• **WHAT IS EXPECTED**:
Look through the records and copy each line that has "final" in it.

[INPUT RECORDS — start]

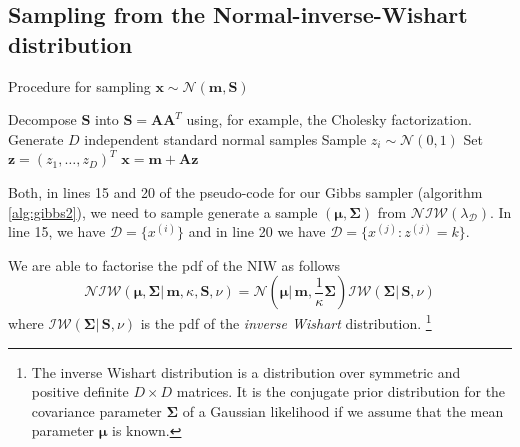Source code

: \documentclass[final,3p,times,twocolumn]{elsarticle}
\let\bs\boldsymbol
\begin{document}
\subsection{Sampling from the Normal-inverse-Wishart distribution}

\begin{algorithm}
\caption{Procedure for sampling $\bs x \sim \mathcal{N}(\bs m,\bs S)$}
\label{alg:gauss}
\begin{algorithmic}[1]
\State Decompose $\bs S$ into $\bs S = \bs A \bs A^T$ using, for example, the Cholesky factorization.
\Statex\State\Comment Generate $D$ independent standard normal samples
\State Sample $z_i \sim \mathcal{N}(0,1)$
\EndFor
\State Set $\bs z = (z_1,\dots,z_D)^T$
\Statex\State\Return $\bs x = \bs m + \bs A \bs z$
\end{algorithmic}
\end{algorithm}

Both, in lines 15 and 20 of the pseudo-code for our Gibbs sampler (algorithm \ref{alg:gibbs2}), we need to sample generate a sample $(\bs\mu,\bs\Sigma)$ from $\mathcal{NIW}(\lambda_\mathcal{D})$.
In line 15, we have $\mathcal{D} = \{x^{(i)}\}$ and in line 20 we have $\mathcal{D} = \{x^{(j)} : z^{(j)} = k\}$.

We are able to factorise the pdf of the NIW as follows 
\begin{equation}
\mathcal{NIW}(\bs\mu,\bs\Sigma|\,\bs m,\kappa,\bs S,\nu) = \mathcal{N}(\bs\mu|\,\bs m,\frac{1}{\kappa}\bs\Sigma)\mathcal{IW}(\bs\Sigma|\,\bs S,\nu)
\end{equation}
where $\mathcal{IW}(\bs\Sigma|\,\bs S,\nu)$ is the pdf of the \emph{inverse Wishart} distribution.
\footnote{The inverse Wishart distribution is a distribution over symmetric and positive definite $D\times D$ matrices. It is the conjugate prior distribution for the covariance parameter $\bs\Sigma$ of a Gaussian likelihood if we assume that the mean parameter $\bs\mu$ is known.}
\end{document}
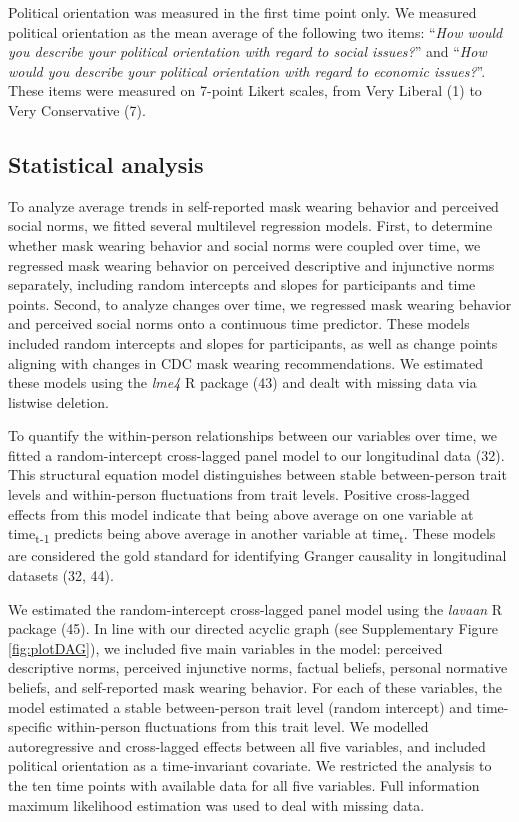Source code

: \documentclass[
  man,floatsintext]{apa6}
\begin{document}
Political orientation was measured in the first time point only. We measured political orientation as the mean average of the following two items: ``\emph{How would you describe your political orientation with regard to social issues?}'' and ``\emph{How would you describe your political orientation with regard to economic issues?}''. These items were measured on 7-point Likert scales, from Very Liberal (1) to Very Conservative (7).

\hypertarget{statistical-analysis}{%
\subsection{Statistical analysis}\label{statistical-analysis}}

To analyze average trends in self-reported mask wearing behavior and perceived social norms, we fitted several multilevel regression models. First, to determine whether mask wearing behavior and social norms were coupled over time, we regressed mask wearing behavior on perceived descriptive and injunctive norms separately, including random intercepts and slopes for participants and time points. Second, to analyze changes over time, we regressed mask wearing behavior and perceived social norms onto a continuous time predictor. These models included random intercepts and slopes for participants, as well as change points aligning with changes in CDC mask wearing recommendations. We estimated these models using the \emph{lme4} R package (43) and dealt with missing data via listwise deletion.

To quantify the within-person relationships between our variables over time, we fitted a random-intercept cross-lagged panel model to our longitudinal data (32). This structural equation model distinguishes between stable between-person trait levels and within-person fluctuations from trait levels. Positive cross-lagged effects from this model indicate that being above average on one variable at time\textsubscript{t-1} predicts being above average in another variable at time\textsubscript{t}. These models are considered the gold standard for identifying Granger causality in longitudinal datasets (32, 44).

We estimated the random-intercept cross-lagged panel model using the \emph{lavaan} R package (45). In line with our directed acyclic graph (see Supplementary Figure \ref{fig:plotDAG}), we included five main variables in the model: perceived descriptive norms, perceived injunctive norms, factual beliefs, personal normative beliefs, and self-reported mask wearing behavior. For each of these variables, the model estimated a stable between-person trait level (random intercept) and time-specific within-person fluctuations from this trait level. We modelled autoregressive and cross-lagged effects between all five variables, and included political orientation as a time-invariant covariate. We restricted the analysis to the ten time points with available data for all five variables. Full information maximum likelihood estimation was used to deal with missing data.
\end{document}
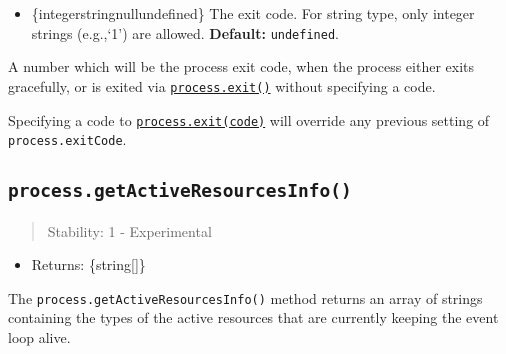 \begin{itemize}
\tightlist
\item
  \{integer\textbar string\textbar null\textbar undefined\} The exit
  code. For string type, only integer strings (e.g.,`1') are allowed.
  \textbf{Default:} \texttt{undefined}.
\end{itemize}

A number which will be the process exit code, when the process either
exits gracefully, or is exited via
\hyperref[processexitcode]{\texttt{process.exit()}} without specifying a
code.

Specifying a code to
\hyperref[processexitcode]{\texttt{process.exit(code)}} will override
any previous setting of \texttt{process.exitCode}.

\subsection{\texorpdfstring{\texttt{process.getActiveResourcesInfo()}}{process.getActiveResourcesInfo()}}\label{process.getactiveresourcesinfo}

\begin{quote}
Stability: 1 - Experimental
\end{quote}

\begin{itemize}
\tightlist
\item
  Returns: \{string{[}{]}\}
\end{itemize}

The \texttt{process.getActiveResourcesInfo()} method returns an array of
strings containing the types of the active resources that are currently
keeping the event loop alive.

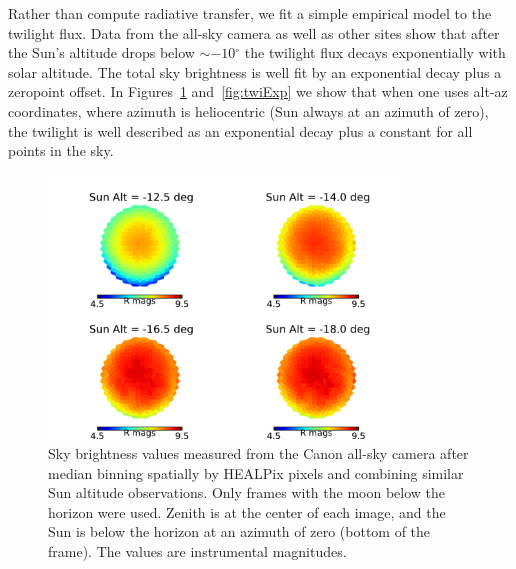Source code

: \documentclass[]{spie}
\newcommand\degree{{^\circ}}
\begin{document}
Rather than compute radiative transfer, we fit a simple empirical model to the twilight flux.  Data from the all-sky camera as well as other sites show that after the Sun's altitude drops below $\sim-10\degree$ the twilight flux decays exponentially with solar altitude. The total sky brightness is well fit by an exponential decay plus a zeropoint offset.  In Figures~\ref{fig:twiSky} and~\ref{fig:twiExp} we show that when one uses alt-az coordinates, where azimuth is heliocentric (Sun always at an azimuth of zero), the twilight is well described as an exponential decay plus a constant for all points in the sky.  %



\begin{figure}[ht]
  \begin{center}
  \includegraphics[height=7cm]{plots/twiExamples.pdf}
  \end{center}
  \caption{Sky brightness values measured from the Canon all-sky camera after median binning spatially by HEALPix pixels and combining similar Sun altitude observations. Only frames with the moon below the horizon were used. Zenith is at the center of each image, and the Sun is below the horizon at an azimuth of zero (bottom of the frame). The values are instrumental magnitudes.  \label{fig:twiSky}}
\end{figure}
\end{document}
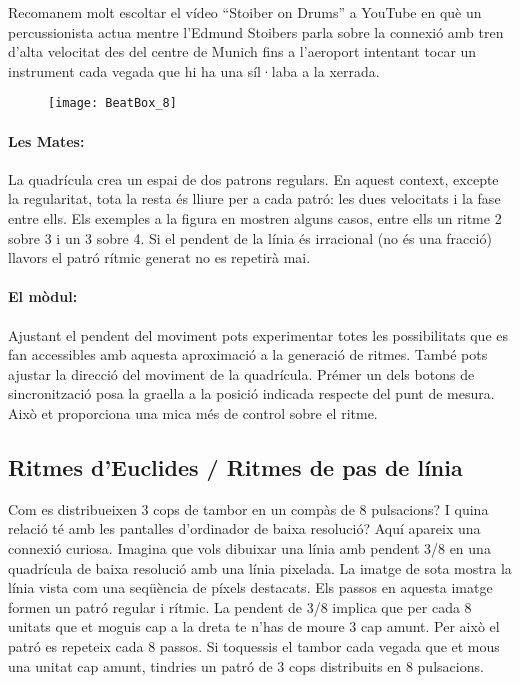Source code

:Recomanem molt escoltar el vídeo ``Stoiber on Drums'' a YouTube en què un percussionista actua mentre
l'Edmund Stoibers parla sobre la connexió amb tren d'alta velocitat des del centre de Munich fins a l'aeroport intentant tocar un instrument cada vegada que hi ha una síl·laba a la xerrada.

\begin{figure}[h]
\centering
\texttt{[image: BeatBox\_8]}
\end{figure}

\paragraph{Les Mates:} La quadrícula crea un espai de dos patrons regulars. En aquest context, excepte la regularitat, tota la resta és lliure per a cada patró: les dues velocitats i la fase entre ells. Els exemples a la figura en mostren alguns casos, entre ells un ritme 2 sobre 3 i un 3 sobre 4. Si el pendent de la línia és irracional (no és una fracció) llavors el patró rítmic generat no es repetirà mai.

\paragraph{El mòdul:}
Ajustant el pendent del moviment pots experimentar totes les possibilitats que es fan accessibles amb aquesta aproximació a la generació de ritmes. També pots ajustar la direcció del moviment de la quadrícula. Prémer un dels botons de sincronització posa la graella a la posició indicada respecte del punt de mesura. Això et proporciona una mica més de control sobre el ritme.

\subsection{Ritmes d'Euclides / Ritmes de pas de línia}
Com es distribueixen 3 cops de tambor en un compàs de 8 pulsacions? I quina relació té amb les pantalles d'ordinador de baixa resolució? Aquí apareix una connexió curiosa. Imagina que vols dibuixar una línia amb pendent 3/8 en una quadrícula de baixa resolució amb una línia pixelada. La imatge de sota mostra la línia vista com una seqüència de píxels destacats. Els passos en aquesta imatge formen un patró regular i rítmic. La pendent de 3/8 implica que per cada 8 unitats que et moguis cap a la dreta te n'has de moure 3 cap amunt. Per això el patró es repeteix cada 8 passos. Si toquessis el tambor cada vegada que et mous una unitat cap amunt, tindries un patró de 3 cops distribuits en 8 pulsacions.

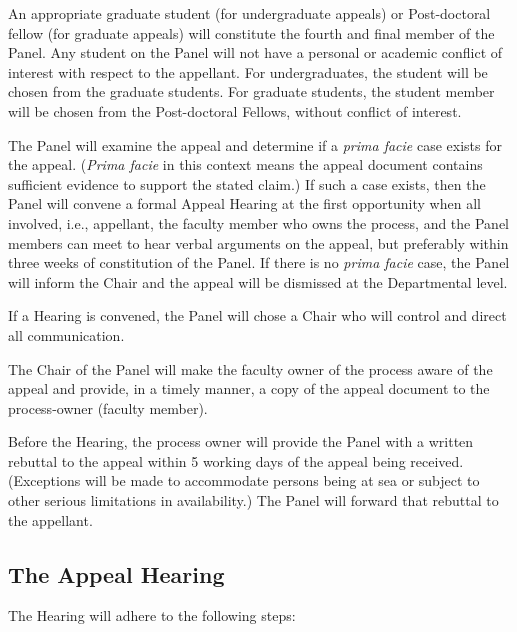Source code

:  An appropriate graduate student (for undergraduate appeals) or
Post-doctoral fellow (for graduate appeals) will constitute the fourth and
final member of the Panel.  Any student on the Panel will not have a personal
or academic conflict of interest with respect to the appellant.  For
undergraduates, the student will be chosen from the graduate students.  For
graduate students, the student member will be chosen from the Post-doctoral
Fellows, without conflict of interest.  

 The Panel will examine the appeal and determine if a \emph{prima
facie} case exists for the appeal.  (\emph{Prima facie} in this context means
the appeal document contains sufficient evidence to support the stated claim.)
If such a case exists, then the Panel will convene a formal Appeal Hearing at
the first opportunity when all involved, i.e., appellant, the faculty member
who owns the process, and the Panel members can meet to hear verbal arguments
on the appeal, but preferably within three weeks of constitution of the Panel.
If there is no \emph{prima facie} case, the Panel will inform the Chair and the
appeal will be dismissed at the Departmental level.

 If a Hearing is convened, the Panel will chose a Chair who will
control and direct all communication.

 The Chair of the Panel will make the faculty owner of the process
aware of the appeal and provide, in a timely manner, a copy of the appeal
document to the process-owner (faculty member).  

 Before the Hearing, the process owner will provide the Panel with a
written rebuttal to the appeal within 5 working days of the appeal being
received.  (Exceptions will be made to accommodate persons being at sea or
subject to other serious limitations in availability.)  The Panel will forward
that rebuttal to the appellant.


\subsection{The Appeal Hearing}

 The Hearing will adhere to the following steps:

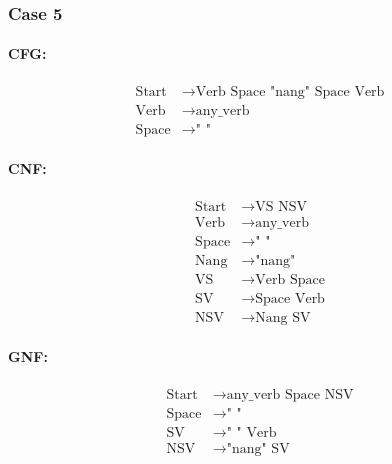 \subsubsection{Case 5}

\paragraph{CFG:}

\begin{equation*}
    \begin{aligned}
        \text{Start} & \rightarrow \text{Verb Space "nang" Space Verb} \\
        \text{Verb}  & \rightarrow \text{any\_verb}                    \\
        \text{Space} & \rightarrow \text{" "}
    \end{aligned}
\end{equation*}

\paragraph{CNF:}

\begin{equation*}
    \begin{aligned}
        \text{Start} & \rightarrow \text{VS NSV}     \\
        \text{Verb}  & \rightarrow \text{any\_verb}  \\
        \text{Space} & \rightarrow \text{" "}        \\
        \text{Nang}  & \rightarrow \text{"nang"}     \\
        \text{VS}    & \rightarrow \text{Verb Space} \\
        \text{SV}    & \rightarrow \text{Space Verb} \\
        \text{NSV}   & \rightarrow \text{Nang SV}
    \end{aligned}
\end{equation*}

\paragraph{GNF:}

\begin{equation*}
    \begin{aligned}
        \text{Start} & \rightarrow \text{any\_verb Space NSV} \\
        \text{Space} & \rightarrow \text{" "}                 \\
        \text{SV}    & \rightarrow \text{" " Verb}            \\
        \text{NSV}   & \rightarrow \text{"nang" SV}
    \end{aligned}
\end{equation*}

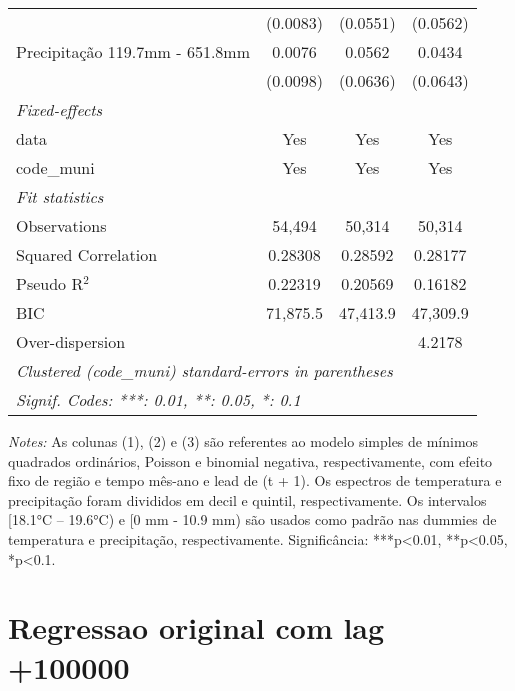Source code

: \documentclass[
]{article}
\begin{document}
\begin{table}[htbp]
\begin{tabular}{lccc}
  &(0.0083) & (0.0551) & (0.0562)\\
Precipitação 119.7mm - 651.8mm & 0.0076 & 0.0562 & 0.0434\\
  &(0.0098) & (0.0636) & (0.0643)\\
\midrule \emph{Fixed-effects}&   &   &  \\
data & Yes & Yes & Yes\\
code\_muni & Yes & Yes & Yes\\
\midrule \emph{Fit statistics}&  & & \\
Observations & 54,494&50,314&50,314\\
Squared Correlation & 0.28308&0.28592&0.28177\\
Pseudo R$^2$ & 0.22319&0.20569&0.16182\\
BIC & 71,875.5&47,413.9&47,309.9\\
Over-dispersion & &&4.2178\\
\midrule\midrule\multicolumn{4}{l}{\emph{Clustered (code\_muni) standard-errors in parentheses}}\\
\multicolumn{4}{l}{\emph{Signif. Codes: ***: 0.01, **: 0.05, *: 0.1}}\\
\end{tabular}

\medskip \emph{Notes:} As colunas (1), (2) e (3) são referentes ao modelo simples de mínimos quadrados ordinários, Poisson e binomial negativa, respectivamente, com efeito fixo de região e tempo mês-ano e lead de (t + 1). Os espectros de temperatura e precipitação foram divididos em decil e quintil, respectivamente. Os intervalos [18.1°C – 19.6°C) e [0 mm - 10.9 mm) são usados como padrão nas dummies de temperatura e precipitação, respectivamente. Significância: ***p<0.01, **p<0.05, *p<0.1.
\end{table}

\hypertarget{regressao-original-com-lag-100000}{%
\section{Regressao original com lag
+100000}\label{regressao-original-com-lag-100000}}
\end{document}
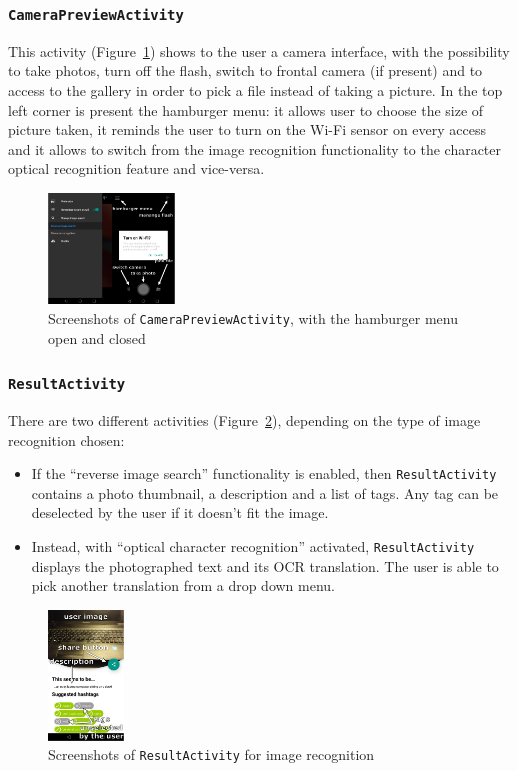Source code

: \subsubsection{\texttt{CameraPreviewActivity}}
This activity (Figure~\ref{fig:mainActivity}) shows to the user a camera interface, with the possibility to take photos, turn off the flash, switch to frontal camera (if present) and to access to the gallery in order to pick a file instead of taking a picture. In the top left corner is present the hamburger menu: it allows user to choose the size of picture taken, it reminds the user to turn on the Wi-Fi sensor on every access and it allows to switch from the image recognition functionality to the character optical recognition feature and vice-versa.
\begin{figure}[h]
    \centering
    \includegraphics[width=0.30\textwidth]{../img/main_activity}
    \caption{Screenshots of \texttt{CameraPreviewActivity}, with the hamburger menu open and closed}
    \label{fig:mainActivity}
\end{figure}

\subsubsection{\texttt{ResultActivity}}
There are two different activities (Figure~\ref{fig:imageResultActivity}), depending on the type of image recognition chosen:
\begin{itemize}
	\item If the ``reverse image search'' functionality is enabled, then \texttt{ResultActivity} contains a photo thumbnail, a description and a list of tags. Any tag can be deselected by the user if it doesn't fit the image.
    \item Instead, with ``optical character recognition'' activated, \texttt{ResultActivity} displays the photographed text and its OCR translation. The user is able to pick another translation from a drop down menu.
\end{itemize}

\begin{figure}[h]
    \centering
    \includegraphics[width=0.18\textwidth]{../img/image_result_activity}
    \caption{Screenshots of \texttt{ResultActivity} for image recognition}
    \label{fig:imageResultActivity}
\end{figure}


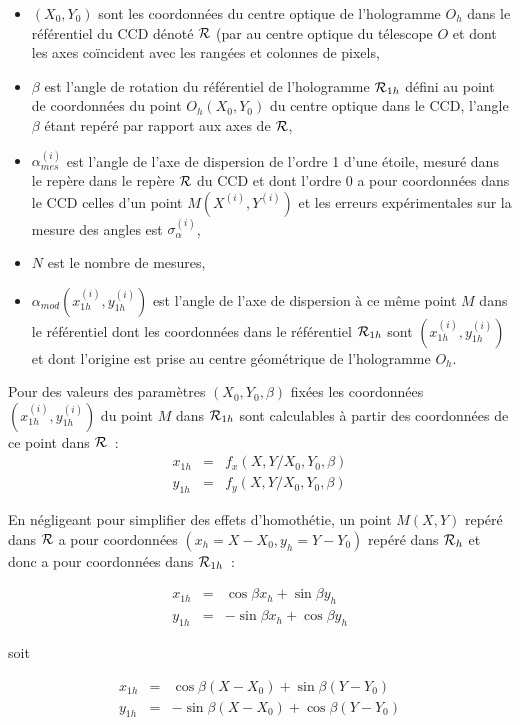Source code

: \documentclass[12pt,twoside]{article}
\begin{document}
\begin{itemize}
\item $(X_0,Y_0)$ sont les coordonnées du centre optique de l'hologramme $O_h$ dans le référentiel du CCD  dénoté ${\cal R }$ (par au centre optique du télescope $O$ et dont les axes coïncident avec les rangées et colonnes de pixels,
\item $\beta$ est l'angle de rotation du référentiel de l'hologramme ${\cal R}_{1h}$ défini au  point de coordonnées du point $O_h(X_0,Y_0)$  du centre optique dans le CCD, l'angle $\beta$ étant repéré par rapport aux axes de ${\cal R }$,
\item  $\alpha_{mes}^{(i)}$ est l'angle de l'axe de dispersion de l'ordre 1 d'une étoile,  mesuré dans le repère dans le repère ${\cal R }$ du CCD  et dont l'ordre 0 a pour coordonnées dans le CCD celles d'un point $M (X^{(i)},Y^{(i)})$ et les erreurs expérimentales sur la mesure des angles est $\sigma_{\alpha}^{(i)}$,
\item $N$ est le nombre de mesures, 
\item $ \alpha_{mod}( x^{(i)}_{1h},y^{(i)}_{1h})$ est l'angle de l'axe de dispersion à ce même point $M$ dans le référentiel dont les coordonnées dans le référentiel ${\cal R}_{1h}$   sont  $( x^{(i)}_{1h},y^{(i)}_{1h})$ et dont l'origine est prise au centre géométrique de l'hologramme $O_h$.

\end{itemize}

Pour des valeurs des paramètres $(X_0,Y_0,\beta)$ fixées les coordonnées $(x^{(i)}_{1h},y^{(i)}_{1h})$ du point $M$ dans ${\cal R}_{1h}$ sont calculables à partir des
coordonnées de ce point dans  ${\cal R}$~:
\begin{eqnarray}
x_{1h} & = & f_x(X,Y/X_0,Y_0, \beta) \\
y_{1h} & = & f_y(X,Y/X_0,Y_0, \beta) 
\end{eqnarray}

En négligeant pour simplifier des effets d'homothétie,
un point $M(X,Y)$ repéré dans  ${\cal R }$ a pour coordonnées $(x_h=X-X_0,y_h=Y-Y_0)$ repéré dans  ${\cal R }_{h}$ et donc a pour coordonnées dans  ${\cal R }_{1h}$~:

\begin{eqnarray}
x_{1h} & = & \cos \beta x_h + \sin \beta y_h \\
y_{1h} & = & -\sin \beta x_h + \cos \beta y_h 
\end{eqnarray} 

soit

\begin{eqnarray}
x_{1h} & = & \cos \beta (X-X_0) + \sin \beta (Y-Y_0) \\
y_{1h} & = & -\sin \beta (X-X_0) + \cos \beta (Y-Y_0)
\end{eqnarray} 
\end{document}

[INPUT RECORDS — finish]

• **ANSWER**:
: \documentclass[final,3p,times,twocolumn]{elsarticle}
final member of the Panel.  Any student on the Panel will not have a personal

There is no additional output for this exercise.